# WHAT YOU NEED TO DO:
Determine the number of lines in the data below that hold "sketches"; give nothing but that number.

START DATA FOR REVIEW

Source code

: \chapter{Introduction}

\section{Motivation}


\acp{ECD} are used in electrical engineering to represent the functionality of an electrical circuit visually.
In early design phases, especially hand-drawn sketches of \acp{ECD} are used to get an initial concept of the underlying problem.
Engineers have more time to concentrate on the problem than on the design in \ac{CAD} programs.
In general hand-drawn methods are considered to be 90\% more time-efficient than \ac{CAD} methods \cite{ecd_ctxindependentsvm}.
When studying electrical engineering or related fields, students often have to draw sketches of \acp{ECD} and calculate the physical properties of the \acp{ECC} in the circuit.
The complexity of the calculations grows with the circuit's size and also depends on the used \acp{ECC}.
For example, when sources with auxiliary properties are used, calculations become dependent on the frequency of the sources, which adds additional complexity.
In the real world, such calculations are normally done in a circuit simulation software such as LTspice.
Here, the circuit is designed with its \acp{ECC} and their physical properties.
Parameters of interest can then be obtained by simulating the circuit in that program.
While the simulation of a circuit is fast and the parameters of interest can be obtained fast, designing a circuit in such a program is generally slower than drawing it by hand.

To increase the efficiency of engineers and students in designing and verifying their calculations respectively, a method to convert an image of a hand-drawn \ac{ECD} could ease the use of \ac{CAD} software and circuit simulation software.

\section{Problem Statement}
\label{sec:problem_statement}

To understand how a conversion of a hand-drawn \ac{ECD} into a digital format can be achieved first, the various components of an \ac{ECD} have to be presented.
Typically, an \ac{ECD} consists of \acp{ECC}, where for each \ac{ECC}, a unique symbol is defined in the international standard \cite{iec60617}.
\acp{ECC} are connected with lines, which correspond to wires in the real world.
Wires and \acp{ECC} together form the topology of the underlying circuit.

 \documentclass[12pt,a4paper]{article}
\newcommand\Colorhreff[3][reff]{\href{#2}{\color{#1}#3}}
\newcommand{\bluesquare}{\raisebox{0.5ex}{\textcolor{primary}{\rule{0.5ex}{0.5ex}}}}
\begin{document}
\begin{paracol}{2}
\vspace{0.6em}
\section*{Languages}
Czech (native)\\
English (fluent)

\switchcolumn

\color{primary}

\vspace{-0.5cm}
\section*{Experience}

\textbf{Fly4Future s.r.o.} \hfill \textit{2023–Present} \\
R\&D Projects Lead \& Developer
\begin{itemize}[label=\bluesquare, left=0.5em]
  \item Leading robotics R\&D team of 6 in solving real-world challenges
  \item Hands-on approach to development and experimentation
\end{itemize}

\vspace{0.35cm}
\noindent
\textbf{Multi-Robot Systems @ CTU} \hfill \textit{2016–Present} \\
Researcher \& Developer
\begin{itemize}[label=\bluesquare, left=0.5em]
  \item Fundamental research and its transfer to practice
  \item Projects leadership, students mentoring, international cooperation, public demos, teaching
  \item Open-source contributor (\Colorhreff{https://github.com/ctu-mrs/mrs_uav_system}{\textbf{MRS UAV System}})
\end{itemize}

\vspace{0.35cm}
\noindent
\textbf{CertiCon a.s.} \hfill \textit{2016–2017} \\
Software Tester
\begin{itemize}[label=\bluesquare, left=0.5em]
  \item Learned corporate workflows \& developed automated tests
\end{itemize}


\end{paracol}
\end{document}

END DATA FOR REVIEW

# SOLUTION FOR THIS PROBLEM:
2